From the entries below, pull out each line where "been" appears.
******************************
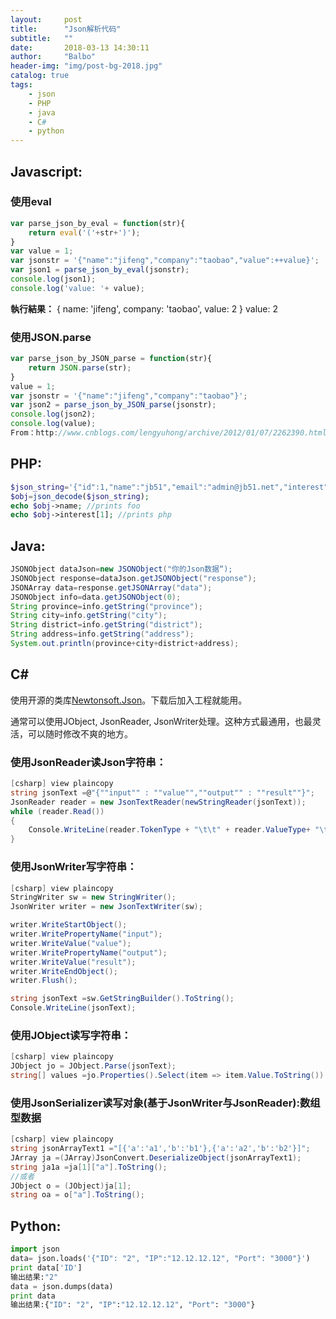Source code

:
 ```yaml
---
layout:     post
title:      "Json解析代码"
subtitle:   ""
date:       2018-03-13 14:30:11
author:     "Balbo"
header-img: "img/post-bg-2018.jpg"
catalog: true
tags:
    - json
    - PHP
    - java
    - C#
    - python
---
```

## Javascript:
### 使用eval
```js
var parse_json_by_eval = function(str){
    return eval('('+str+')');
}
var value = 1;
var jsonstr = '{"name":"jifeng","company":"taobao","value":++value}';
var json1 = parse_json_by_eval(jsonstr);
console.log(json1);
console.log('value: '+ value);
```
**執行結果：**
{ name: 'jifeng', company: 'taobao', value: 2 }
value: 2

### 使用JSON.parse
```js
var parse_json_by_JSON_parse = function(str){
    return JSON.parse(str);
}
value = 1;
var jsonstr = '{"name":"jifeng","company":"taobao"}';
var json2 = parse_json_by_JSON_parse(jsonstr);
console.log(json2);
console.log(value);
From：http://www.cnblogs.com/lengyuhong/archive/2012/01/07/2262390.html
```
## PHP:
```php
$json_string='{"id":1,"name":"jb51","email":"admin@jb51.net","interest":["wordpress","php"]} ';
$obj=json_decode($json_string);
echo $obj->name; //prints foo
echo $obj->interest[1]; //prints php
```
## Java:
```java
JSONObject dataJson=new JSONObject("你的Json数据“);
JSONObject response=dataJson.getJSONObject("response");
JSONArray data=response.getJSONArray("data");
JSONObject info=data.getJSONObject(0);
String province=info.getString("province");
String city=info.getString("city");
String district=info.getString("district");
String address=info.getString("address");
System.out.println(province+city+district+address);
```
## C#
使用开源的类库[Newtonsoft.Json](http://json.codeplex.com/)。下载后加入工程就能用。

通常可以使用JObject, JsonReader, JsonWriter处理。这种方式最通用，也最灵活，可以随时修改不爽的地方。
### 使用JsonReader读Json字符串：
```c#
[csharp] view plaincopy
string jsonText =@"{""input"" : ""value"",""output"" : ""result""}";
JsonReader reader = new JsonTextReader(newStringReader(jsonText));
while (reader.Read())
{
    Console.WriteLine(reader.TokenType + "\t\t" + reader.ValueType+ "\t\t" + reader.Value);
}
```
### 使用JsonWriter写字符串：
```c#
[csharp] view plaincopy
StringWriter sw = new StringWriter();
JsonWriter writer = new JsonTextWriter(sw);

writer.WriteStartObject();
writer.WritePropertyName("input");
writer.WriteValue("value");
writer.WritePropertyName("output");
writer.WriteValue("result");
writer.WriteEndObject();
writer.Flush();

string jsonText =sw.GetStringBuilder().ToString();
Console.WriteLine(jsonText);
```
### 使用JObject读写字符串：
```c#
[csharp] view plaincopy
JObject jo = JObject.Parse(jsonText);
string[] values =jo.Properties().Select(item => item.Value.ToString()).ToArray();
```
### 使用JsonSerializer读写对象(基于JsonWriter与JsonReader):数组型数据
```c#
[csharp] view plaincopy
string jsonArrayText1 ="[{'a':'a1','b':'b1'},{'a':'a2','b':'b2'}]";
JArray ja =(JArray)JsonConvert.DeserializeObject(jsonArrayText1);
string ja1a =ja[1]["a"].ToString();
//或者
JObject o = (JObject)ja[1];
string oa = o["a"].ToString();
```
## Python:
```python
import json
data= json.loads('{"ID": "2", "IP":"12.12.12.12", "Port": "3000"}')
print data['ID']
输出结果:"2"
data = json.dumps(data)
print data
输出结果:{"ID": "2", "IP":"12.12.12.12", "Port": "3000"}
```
******************************
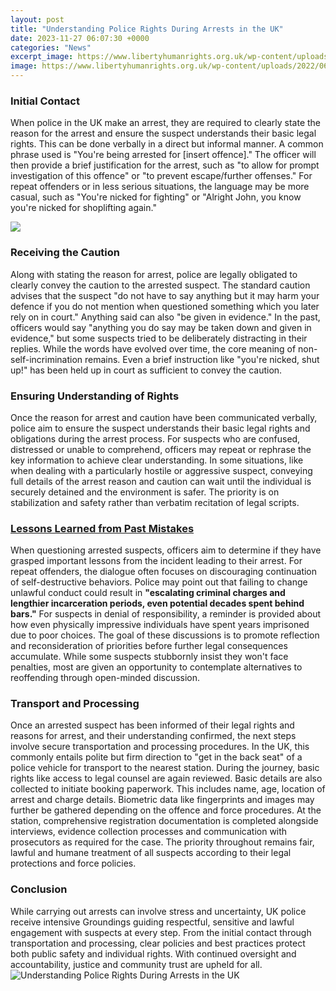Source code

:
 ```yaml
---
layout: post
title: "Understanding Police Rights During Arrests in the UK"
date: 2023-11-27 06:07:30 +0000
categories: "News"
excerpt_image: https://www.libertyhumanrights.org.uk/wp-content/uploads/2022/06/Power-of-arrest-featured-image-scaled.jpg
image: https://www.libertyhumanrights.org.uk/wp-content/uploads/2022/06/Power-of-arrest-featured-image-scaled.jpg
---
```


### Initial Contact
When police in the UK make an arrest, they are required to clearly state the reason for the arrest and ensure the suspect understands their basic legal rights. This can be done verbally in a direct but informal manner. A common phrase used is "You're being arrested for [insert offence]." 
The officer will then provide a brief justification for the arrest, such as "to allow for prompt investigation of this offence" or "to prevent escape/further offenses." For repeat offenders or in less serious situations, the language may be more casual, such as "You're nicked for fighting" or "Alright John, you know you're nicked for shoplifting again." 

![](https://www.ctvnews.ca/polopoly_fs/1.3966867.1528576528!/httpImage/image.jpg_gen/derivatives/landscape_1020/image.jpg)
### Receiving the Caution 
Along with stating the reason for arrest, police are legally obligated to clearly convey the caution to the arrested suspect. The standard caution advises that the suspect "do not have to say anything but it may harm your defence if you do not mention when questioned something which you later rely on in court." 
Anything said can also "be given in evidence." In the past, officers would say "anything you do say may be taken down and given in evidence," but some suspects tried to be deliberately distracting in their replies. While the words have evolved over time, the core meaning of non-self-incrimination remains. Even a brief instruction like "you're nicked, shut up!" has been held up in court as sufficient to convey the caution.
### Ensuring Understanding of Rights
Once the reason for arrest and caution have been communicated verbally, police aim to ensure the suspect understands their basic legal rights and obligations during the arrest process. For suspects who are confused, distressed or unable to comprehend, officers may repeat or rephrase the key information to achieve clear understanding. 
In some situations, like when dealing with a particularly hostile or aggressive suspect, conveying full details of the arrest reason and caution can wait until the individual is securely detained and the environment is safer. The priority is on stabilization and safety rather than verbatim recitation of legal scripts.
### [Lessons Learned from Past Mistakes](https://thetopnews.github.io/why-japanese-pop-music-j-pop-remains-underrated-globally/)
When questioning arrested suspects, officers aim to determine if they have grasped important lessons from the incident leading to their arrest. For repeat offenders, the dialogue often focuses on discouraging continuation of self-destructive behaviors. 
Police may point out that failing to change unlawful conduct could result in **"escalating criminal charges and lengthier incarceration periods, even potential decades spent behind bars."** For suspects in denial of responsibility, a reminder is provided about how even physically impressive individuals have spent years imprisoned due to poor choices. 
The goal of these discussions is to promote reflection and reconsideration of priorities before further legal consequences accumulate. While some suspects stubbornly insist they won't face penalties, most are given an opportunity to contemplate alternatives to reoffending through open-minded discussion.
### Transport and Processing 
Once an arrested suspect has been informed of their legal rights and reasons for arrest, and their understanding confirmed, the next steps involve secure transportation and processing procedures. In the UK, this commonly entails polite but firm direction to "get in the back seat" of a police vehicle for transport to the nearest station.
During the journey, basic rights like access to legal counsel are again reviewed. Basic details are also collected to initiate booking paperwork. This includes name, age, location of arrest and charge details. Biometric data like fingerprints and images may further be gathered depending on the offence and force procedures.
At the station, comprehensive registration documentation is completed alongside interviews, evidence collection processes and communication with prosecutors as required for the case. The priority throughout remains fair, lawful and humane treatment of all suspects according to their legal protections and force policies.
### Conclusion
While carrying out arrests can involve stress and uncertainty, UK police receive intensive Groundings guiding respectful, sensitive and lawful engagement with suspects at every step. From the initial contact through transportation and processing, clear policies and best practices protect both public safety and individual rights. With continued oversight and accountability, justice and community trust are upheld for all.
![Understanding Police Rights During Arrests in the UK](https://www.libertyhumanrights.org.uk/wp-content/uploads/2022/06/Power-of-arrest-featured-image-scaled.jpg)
******************************
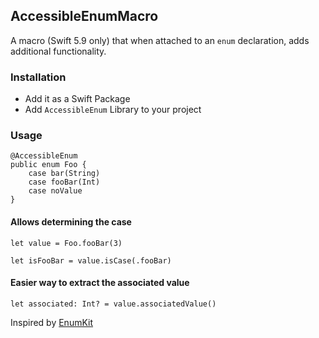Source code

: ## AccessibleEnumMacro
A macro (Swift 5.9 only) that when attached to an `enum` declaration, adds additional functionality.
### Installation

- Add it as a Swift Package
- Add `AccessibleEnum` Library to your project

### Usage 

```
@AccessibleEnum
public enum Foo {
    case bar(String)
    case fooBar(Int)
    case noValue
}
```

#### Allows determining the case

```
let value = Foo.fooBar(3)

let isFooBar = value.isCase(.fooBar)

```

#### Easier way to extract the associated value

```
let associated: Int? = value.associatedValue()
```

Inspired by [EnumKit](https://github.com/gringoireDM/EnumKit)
******************************
#### [Response area]
Anything said can also "be given in evidence." In the past, officers would say "anything you do say may be taken down and given in evidence," but some suspects tried to be deliberately distracting in their replies. While the words have evolved over time, the core meaning of non-self-incrimination remains. Even a brief instruction like "you're nicked, shut up!" has been held up in court as sufficient to convey the caution.
Once the reason for arrest and caution have been communicated verbally, police aim to ensure the suspect understands their basic legal rights and obligations during the arrest process. For suspects who are confused, distressed or unable to comprehend, officers may repeat or rephrase the key information to achieve clear understanding. 
Once an arrested suspect has been informed of their legal rights and reasons for arrest, and their understanding confirmed, the next steps involve secure transportation and processing procedures. In the UK, this commonly entails polite but firm direction to "get in the back seat" of a police vehicle for transport to the nearest station.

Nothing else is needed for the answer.